Publication year - 2009
Publication title -
journal of separation science
Language(s) - English
Resource type - Journals
SCImago Journal Rank - 0.72
H-Index - 102
eISSN - 1615-9314
pISSN - 1615-9306
DOI - 10.1002/jssc.200900177
Subject(s) - chemistry , supercritical fluid chromatography , chromatography , packed bed , analytical chemistry (journal) , isobaric process , volumetric flow rate , flame ionization detector , supercritical fluid , detector , injection port , gas chromatography , flow (mathematics) , mechanics , materials science , thermodynamics , composite material , optics , physics , organic chemistry
Remote control of the vent/detector split flow ratio in packed column supercritical fluid chromatography (pSFC) with flame ionization detector (FID) is demonstrated using a dual heated restrictor method. Restrictors stemming from a Tee at the separation column outlet were, respectively, fixed into an FID and a vent port, and their individual temperatures were controlled using resistively heated wires.

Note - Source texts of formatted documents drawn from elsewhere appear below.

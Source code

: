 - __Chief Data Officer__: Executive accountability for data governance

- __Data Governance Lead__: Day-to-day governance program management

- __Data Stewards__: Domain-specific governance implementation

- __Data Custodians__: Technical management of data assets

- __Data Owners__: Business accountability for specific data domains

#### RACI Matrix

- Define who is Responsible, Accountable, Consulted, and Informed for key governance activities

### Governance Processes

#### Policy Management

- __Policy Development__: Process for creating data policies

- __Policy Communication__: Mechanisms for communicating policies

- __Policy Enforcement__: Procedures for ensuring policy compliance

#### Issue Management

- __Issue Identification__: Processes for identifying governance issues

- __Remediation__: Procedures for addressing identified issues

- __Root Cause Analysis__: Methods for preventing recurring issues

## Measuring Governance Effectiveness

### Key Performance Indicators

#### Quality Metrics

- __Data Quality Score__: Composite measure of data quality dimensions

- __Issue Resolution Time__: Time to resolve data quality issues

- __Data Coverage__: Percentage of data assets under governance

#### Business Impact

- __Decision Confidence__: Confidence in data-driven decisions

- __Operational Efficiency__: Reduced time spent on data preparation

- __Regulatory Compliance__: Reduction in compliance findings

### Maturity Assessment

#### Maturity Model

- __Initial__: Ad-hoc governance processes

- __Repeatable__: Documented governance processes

Subsequently, both system pressure and split flow could be manipulated. For example, for applied restrictor temperatures examined up to 600°C, corresponding vent/FID split flow ratios between 2 and 7 were observed depending on the port heated. As well, column pressures around 16–23 MPa were also achievable over the same range. Conversely, isobaric altering of the split flow ratio was possible when opposing positive and negative temperature gradients were applied at the two restrictors. Under these conditions, the system pressure varied less than 1% RSD over a 10 min period. As an application, the method was used to establish stable detector operation in the analysis of n ‐alkanes under pSFC‐FID conditions that initiated flame instability. Results indicate that this technique could be a relatively simple and inexpensive means of controlling system pressure and detector split flow ratios in pSFC‐FID.